One commenter commented: 
All those gadgets, devices, things that we have, large and small, in vast numbers, more than ever [....] still have to be manufactured! And they are ……. in factories offshored by big business in ever country in Asia, and across the border in Mexico. And aided and abetted by the US Government. Wonder where the jobs are? The jobs are there, the tradesmen, the supervisor, the manager, the services………..all there for example, on the eastern seaboard of Thailand - the Detroit of Asia. Cheaper, lower labor and environmental standards, protective barriers, low taxes…. That’s globalism. And that is the decline hollowing out of America and Japan too.
Krugman responded:
I actually did acknowledge the role of imports. But I’ve actually done the math: even if we completely eliminated our trade deficits, manufacturing would still be a much smaller employer than it used to be, and agriculture wouldn’t gain at all. We can’t recreate the economy of the 1960s, no matter how hard we try.
Another commenter commented (incoherently, IMO): 
If you need to grow up in poverty and ignorance to see the problem, then maybe I can help.
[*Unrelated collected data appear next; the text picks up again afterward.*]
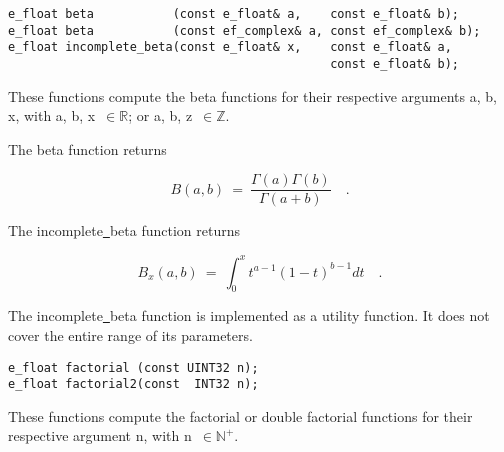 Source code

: \begin{lstlisting}
e_float beta           (const e_float& a,    const e_float& b);
e_float beta           (const ef_complex& a, const ef_complex& b);
e_float incomplete_beta(const e_float& x,    const e_float& a,
                                             const e_float& b);
\end{lstlisting}

\vspace{6.0pt}

 These functions compute the beta functions
for their respective arguments {\courier a}, {\courier b}, {\courier x},
with {\courier a}, {\courier b}, {\courier x}~$\in\mathbb{R}$; or
{\courier a}, {\courier b}, {\courier z}~$\in\mathbb{Z}$.

\vspace{6.0pt}

 The {\courier beta} function
returns~\cite{wolframfunctions:website}

\begin{equation}
B(a,b) \ = \ \frac{\Gamma(a) \Gamma(b)}{\Gamma(a+b)}\quad.
\end{equation}

\vspace{6.0pt}

 The {\courier incomplete\underline\ beta} function
returns~\cite{wolframfunctions:website}

\begin{equation}
B_{x}(a,b) \ = \ \int_{0}^{x} t^{a-1} (1-t)^{b-1} dt\quad.
\end{equation}

 The {\courier incomplete\underline\ beta} function
is implemented as a utility function. It does not cover the entire range of
its parameters.

\vspace{6.0pt}

\begin{lstlisting}
e_float factorial (const UINT32 n);
e_float factorial2(const  INT32 n);
\end{lstlisting}

\vspace{6.0pt}

 These functions compute the factorial or double factorial
functions for their respective argument {\courier n},
with {\courier n}~$\in\mathbb{N}^{+}$.


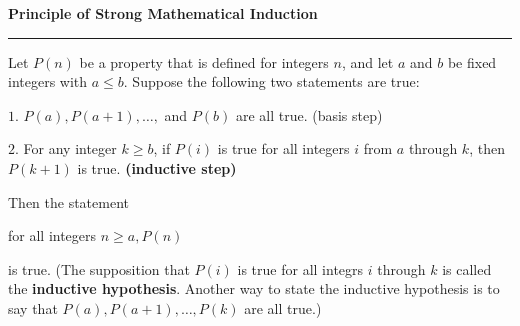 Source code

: \nopagenumbers
{\bf Principle of Strong Mathematical Induction}
\vskip 1mm
\hrule

\vskip 6pt
Let $P(n)$ be a property that is defined for integers $n$, and let $a$ and $b$ be fixed integers with $a\leq b$. Suppose the following two statements are true:

\vskip 3mm
$1.$ $P(a),P(a+1),\ldots ,$ and $P(b)$ are all true. {(basis step)}

\vskip 1mm
$2.$ For any integer $k\geq b$, if $P(i)$ is true for all integers $i$ from $a$ through $k$, then $P(k+1)$ is true. {\bf (inductive step)}

\vskip 1mm
Then the statement

\vskip 1mm
\centerline{for all integers $n\geq a, P(n)$}

\vskip 1mm
is true. (The supposition that $P(i)$ is true for all integrs $i$ through $k$ is called the {\bf inductive hypothesis}. Another way to state the inductive hypothesis is to say that $P(a),P(a+1),\ldots , P(k)$ are all true.)



\vfill\eject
The democratic party assures these people and other people that they will ameliorate their plight. Their pitch is that it could get a whole lot worse but they are here to take care of you. Trump tells them it could get a whole lot better. He's right it can be a whole lot better and it is time to for the democratic party to say the same. People want to thrive and not just survive. Communities can and should be nurturing. [what does nurturing mean, insulting and slandering urban people, while voting for DJT?]
Krugman responded:
But the reality is that Biden is making a serious effort to revitalize rural communities with his industrial policies, but gets no credit, while Trump did nothing for them and will get something like 80 percent of their votes.